- **What you will do**: For the listing below, output exactly the lines from the line with "rooms that have" up to and including the line with "5.player to pitfalls", and no other lines.

- **Data for the task**:
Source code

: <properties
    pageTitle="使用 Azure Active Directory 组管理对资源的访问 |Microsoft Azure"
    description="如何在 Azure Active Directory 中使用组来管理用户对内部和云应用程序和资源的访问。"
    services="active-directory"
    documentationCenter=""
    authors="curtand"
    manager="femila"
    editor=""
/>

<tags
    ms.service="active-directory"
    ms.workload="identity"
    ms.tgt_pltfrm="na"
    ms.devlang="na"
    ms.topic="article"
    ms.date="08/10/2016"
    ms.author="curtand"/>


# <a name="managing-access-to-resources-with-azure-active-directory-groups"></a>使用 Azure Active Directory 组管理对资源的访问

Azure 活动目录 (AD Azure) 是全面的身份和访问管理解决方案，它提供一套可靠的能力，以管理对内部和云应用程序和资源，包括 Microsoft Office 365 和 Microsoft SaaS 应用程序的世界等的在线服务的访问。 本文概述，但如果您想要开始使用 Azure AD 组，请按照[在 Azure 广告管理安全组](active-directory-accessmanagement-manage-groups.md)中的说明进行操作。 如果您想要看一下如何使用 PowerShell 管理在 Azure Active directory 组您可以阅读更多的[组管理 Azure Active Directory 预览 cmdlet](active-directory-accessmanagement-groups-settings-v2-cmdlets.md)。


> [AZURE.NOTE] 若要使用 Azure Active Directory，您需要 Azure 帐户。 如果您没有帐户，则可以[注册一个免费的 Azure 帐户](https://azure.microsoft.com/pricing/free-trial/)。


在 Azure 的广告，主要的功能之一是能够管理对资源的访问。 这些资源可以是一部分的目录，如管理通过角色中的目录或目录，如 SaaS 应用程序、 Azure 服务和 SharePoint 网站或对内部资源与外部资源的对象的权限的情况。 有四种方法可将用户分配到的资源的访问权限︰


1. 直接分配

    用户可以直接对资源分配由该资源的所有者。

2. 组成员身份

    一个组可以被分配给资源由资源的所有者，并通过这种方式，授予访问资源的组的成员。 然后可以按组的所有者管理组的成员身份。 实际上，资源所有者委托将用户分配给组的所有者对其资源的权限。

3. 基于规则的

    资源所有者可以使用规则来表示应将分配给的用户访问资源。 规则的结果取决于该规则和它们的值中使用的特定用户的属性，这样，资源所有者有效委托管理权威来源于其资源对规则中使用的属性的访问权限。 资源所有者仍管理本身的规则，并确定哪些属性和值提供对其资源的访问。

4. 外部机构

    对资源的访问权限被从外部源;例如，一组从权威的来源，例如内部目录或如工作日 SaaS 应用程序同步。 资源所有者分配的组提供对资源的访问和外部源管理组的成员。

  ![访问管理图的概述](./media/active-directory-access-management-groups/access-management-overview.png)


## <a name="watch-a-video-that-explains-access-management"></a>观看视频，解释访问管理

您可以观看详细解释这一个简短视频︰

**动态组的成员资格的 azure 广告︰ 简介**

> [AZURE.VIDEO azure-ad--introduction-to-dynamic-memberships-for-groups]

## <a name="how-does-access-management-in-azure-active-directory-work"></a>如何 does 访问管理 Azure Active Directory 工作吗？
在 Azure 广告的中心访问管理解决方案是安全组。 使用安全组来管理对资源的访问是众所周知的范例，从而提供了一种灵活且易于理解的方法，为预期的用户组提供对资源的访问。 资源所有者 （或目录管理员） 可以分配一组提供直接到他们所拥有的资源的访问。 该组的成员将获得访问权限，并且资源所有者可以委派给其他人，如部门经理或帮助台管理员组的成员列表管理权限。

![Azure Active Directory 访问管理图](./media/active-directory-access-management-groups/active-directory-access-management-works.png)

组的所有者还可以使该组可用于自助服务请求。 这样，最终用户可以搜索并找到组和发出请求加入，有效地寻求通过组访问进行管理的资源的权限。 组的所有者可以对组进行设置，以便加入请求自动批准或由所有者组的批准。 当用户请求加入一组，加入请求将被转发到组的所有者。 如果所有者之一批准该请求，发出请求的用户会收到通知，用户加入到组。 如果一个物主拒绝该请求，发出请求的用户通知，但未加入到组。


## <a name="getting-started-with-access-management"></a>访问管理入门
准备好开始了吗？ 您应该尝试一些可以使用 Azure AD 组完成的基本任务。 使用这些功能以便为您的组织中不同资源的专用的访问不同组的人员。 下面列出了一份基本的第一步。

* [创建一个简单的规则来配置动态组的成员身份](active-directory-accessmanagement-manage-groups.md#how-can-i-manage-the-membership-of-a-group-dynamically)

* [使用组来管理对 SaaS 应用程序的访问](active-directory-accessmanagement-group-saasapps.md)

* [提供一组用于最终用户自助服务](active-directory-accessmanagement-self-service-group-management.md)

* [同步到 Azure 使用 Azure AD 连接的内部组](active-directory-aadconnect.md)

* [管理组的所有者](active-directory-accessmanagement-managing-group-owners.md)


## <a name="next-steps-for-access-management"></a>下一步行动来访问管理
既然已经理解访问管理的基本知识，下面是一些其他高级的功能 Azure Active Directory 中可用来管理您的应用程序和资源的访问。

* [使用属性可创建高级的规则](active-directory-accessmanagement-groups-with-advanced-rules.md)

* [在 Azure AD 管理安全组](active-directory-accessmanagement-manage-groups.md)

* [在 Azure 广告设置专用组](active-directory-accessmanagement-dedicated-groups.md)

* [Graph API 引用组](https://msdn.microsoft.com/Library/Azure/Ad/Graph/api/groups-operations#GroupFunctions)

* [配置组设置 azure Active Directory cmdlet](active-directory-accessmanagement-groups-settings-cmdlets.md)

...

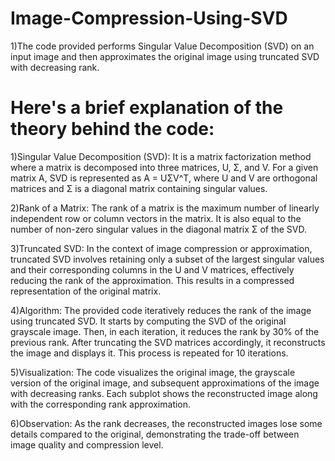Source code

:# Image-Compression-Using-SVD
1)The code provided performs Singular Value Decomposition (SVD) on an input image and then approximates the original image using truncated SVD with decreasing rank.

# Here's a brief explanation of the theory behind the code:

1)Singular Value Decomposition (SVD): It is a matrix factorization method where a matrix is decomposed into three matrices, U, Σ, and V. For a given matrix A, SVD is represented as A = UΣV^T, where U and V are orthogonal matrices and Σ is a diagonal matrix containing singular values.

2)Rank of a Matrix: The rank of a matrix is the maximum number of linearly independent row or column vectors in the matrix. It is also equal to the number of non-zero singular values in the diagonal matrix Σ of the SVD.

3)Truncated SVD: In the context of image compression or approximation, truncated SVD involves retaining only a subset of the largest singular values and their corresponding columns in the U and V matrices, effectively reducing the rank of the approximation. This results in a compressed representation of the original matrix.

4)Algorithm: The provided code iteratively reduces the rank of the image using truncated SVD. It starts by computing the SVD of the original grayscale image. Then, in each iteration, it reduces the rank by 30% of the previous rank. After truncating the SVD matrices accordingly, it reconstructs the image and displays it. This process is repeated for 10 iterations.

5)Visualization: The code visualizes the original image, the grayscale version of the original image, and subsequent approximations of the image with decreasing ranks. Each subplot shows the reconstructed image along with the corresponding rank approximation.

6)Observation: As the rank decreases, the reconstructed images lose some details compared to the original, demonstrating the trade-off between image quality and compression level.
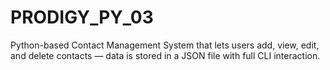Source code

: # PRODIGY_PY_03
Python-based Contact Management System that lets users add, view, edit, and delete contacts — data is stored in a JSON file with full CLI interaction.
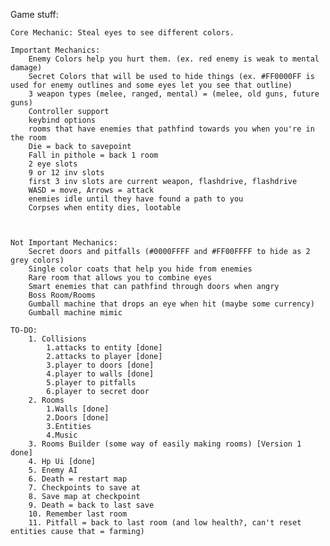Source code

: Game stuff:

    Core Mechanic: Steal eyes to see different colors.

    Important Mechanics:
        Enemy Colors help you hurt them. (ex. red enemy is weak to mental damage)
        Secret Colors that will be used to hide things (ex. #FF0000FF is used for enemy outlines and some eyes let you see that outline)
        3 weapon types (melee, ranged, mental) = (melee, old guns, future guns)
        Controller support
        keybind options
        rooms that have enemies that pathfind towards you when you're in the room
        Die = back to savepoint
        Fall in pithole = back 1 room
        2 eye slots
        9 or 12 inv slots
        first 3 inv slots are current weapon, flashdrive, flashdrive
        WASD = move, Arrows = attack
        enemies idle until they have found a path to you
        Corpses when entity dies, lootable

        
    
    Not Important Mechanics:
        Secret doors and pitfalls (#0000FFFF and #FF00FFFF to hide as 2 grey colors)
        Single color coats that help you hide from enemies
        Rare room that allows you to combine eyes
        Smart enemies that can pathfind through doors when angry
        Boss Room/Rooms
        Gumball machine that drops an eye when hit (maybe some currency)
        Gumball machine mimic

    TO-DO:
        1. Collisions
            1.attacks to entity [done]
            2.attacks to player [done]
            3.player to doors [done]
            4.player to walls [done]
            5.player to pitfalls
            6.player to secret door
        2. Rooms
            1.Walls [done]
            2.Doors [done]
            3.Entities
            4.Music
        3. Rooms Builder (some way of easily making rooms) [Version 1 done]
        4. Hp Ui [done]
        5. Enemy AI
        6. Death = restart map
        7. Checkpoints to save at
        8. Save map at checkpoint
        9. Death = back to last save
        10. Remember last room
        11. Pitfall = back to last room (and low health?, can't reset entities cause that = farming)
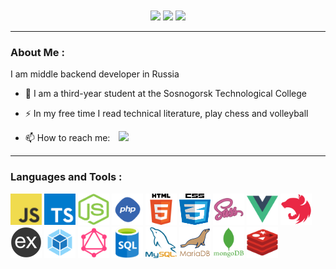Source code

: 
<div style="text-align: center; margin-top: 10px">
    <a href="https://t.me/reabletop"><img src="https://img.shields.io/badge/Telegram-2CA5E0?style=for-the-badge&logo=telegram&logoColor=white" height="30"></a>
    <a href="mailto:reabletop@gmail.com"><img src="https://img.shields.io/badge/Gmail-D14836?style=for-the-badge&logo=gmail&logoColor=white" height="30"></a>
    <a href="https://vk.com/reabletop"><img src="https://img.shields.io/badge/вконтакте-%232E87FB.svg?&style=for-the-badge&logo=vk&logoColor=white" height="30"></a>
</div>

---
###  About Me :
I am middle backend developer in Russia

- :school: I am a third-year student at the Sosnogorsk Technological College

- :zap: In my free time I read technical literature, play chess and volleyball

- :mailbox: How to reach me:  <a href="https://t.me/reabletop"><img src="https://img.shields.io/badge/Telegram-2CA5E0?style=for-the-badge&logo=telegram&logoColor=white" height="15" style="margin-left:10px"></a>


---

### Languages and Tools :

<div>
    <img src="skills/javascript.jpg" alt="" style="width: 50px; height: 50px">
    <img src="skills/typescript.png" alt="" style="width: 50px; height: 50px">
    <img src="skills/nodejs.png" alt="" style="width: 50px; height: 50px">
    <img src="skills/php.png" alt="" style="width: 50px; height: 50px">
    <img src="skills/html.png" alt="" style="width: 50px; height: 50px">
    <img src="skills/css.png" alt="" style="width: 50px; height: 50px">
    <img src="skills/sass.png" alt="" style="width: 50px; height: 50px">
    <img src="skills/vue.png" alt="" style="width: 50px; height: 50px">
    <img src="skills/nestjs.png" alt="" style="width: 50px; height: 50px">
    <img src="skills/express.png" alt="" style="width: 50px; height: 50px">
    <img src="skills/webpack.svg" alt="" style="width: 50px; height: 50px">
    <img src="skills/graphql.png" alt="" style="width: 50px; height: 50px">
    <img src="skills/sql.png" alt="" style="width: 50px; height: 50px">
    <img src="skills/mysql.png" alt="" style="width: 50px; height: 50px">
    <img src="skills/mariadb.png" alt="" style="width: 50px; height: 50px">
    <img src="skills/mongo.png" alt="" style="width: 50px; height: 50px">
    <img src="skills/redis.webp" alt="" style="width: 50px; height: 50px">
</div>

---

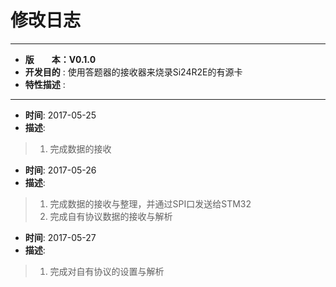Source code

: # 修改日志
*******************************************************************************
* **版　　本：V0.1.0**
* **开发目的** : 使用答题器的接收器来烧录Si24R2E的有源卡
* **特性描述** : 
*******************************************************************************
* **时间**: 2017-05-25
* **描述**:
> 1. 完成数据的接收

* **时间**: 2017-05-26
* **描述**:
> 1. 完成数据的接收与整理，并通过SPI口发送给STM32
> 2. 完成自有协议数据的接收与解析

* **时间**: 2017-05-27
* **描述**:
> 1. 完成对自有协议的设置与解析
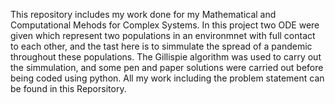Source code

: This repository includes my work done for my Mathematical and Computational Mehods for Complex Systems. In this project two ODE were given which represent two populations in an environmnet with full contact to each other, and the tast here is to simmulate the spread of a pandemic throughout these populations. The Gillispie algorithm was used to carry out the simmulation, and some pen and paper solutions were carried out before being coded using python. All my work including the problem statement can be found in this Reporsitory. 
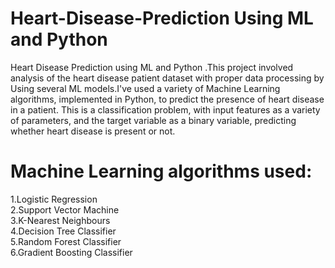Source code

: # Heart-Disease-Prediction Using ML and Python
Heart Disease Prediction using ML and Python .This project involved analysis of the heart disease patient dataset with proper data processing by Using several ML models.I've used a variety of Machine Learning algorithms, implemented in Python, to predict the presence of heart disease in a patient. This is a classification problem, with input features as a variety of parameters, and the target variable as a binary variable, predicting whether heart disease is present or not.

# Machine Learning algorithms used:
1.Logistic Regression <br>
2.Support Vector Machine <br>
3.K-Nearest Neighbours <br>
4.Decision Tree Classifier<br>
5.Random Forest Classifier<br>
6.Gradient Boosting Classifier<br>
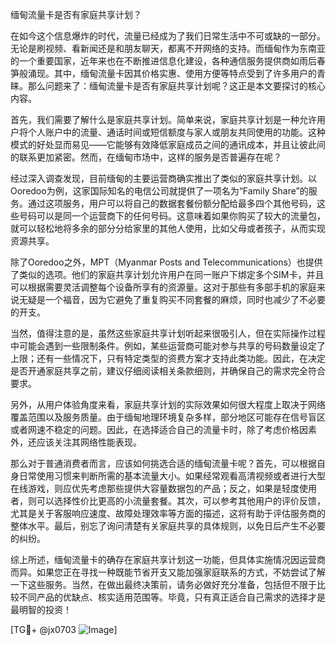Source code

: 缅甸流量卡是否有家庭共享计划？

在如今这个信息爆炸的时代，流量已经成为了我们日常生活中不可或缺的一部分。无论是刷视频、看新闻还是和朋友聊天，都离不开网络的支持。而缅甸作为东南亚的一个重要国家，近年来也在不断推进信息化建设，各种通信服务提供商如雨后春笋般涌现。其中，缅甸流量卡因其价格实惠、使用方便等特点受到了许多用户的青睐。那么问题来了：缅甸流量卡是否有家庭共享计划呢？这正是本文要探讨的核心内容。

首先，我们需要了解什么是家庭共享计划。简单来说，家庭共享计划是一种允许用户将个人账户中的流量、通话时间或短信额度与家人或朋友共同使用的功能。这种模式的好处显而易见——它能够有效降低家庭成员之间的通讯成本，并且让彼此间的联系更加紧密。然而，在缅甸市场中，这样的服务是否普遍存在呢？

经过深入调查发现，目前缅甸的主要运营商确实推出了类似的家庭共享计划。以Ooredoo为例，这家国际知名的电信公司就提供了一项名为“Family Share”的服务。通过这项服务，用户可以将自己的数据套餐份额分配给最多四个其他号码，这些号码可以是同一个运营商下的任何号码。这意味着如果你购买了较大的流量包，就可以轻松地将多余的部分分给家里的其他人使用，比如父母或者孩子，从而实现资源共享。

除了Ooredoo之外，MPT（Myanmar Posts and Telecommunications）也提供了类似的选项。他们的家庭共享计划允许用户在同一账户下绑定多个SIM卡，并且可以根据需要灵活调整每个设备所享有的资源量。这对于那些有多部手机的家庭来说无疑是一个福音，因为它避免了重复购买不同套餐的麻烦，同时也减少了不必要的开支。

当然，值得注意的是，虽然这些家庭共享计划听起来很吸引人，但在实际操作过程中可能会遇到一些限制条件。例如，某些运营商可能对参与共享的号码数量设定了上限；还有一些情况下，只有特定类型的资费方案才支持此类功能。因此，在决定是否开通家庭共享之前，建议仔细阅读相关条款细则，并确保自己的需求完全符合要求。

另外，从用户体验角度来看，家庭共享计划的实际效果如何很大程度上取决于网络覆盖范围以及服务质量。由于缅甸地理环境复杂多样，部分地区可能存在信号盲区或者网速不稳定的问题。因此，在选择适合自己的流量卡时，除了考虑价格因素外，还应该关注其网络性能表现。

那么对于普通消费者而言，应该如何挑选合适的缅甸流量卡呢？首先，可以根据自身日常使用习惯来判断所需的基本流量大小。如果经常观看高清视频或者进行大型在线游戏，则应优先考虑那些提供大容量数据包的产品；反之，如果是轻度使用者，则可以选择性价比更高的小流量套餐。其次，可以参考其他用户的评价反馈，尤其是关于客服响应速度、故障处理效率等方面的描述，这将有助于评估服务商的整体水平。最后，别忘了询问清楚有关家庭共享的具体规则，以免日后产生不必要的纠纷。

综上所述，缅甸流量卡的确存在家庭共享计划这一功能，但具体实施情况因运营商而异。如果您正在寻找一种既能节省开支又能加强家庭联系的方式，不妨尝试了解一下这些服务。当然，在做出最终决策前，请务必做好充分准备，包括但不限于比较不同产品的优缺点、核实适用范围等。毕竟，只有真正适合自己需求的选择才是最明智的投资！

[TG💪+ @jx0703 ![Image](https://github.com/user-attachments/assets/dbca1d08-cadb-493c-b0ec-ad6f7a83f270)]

- **Solution**:
        rooms that have enemies that pathfind towards you when you're in the room
        Die = back to savepoint
        Fall in pithole = back 1 room
        2 eye slots
        9 or 12 inv slots
        first 3 inv slots are current weapon, flashdrive, flashdrive
        WASD = move, Arrows = attack
        enemies idle until they have found a path to you
        Corpses when entity dies, lootable

        
    
    Not Important Mechanics:
        Secret doors and pitfalls (#0000FFFF and #FF00FFFF to hide as 2 grey colors)
        Single color coats that help you hide from enemies
        Rare room that allows you to combine eyes
        Smart enemies that can pathfind through doors when angry
        Boss Room/Rooms
        Gumball machine that drops an eye when hit (maybe some currency)
        Gumball machine mimic

    TO-DO:
        1. Collisions
            1.attacks to entity [done]
            2.attacks to player [done]
            3.player to doors [done]
            4.player to walls [done]
            5.player to pitfalls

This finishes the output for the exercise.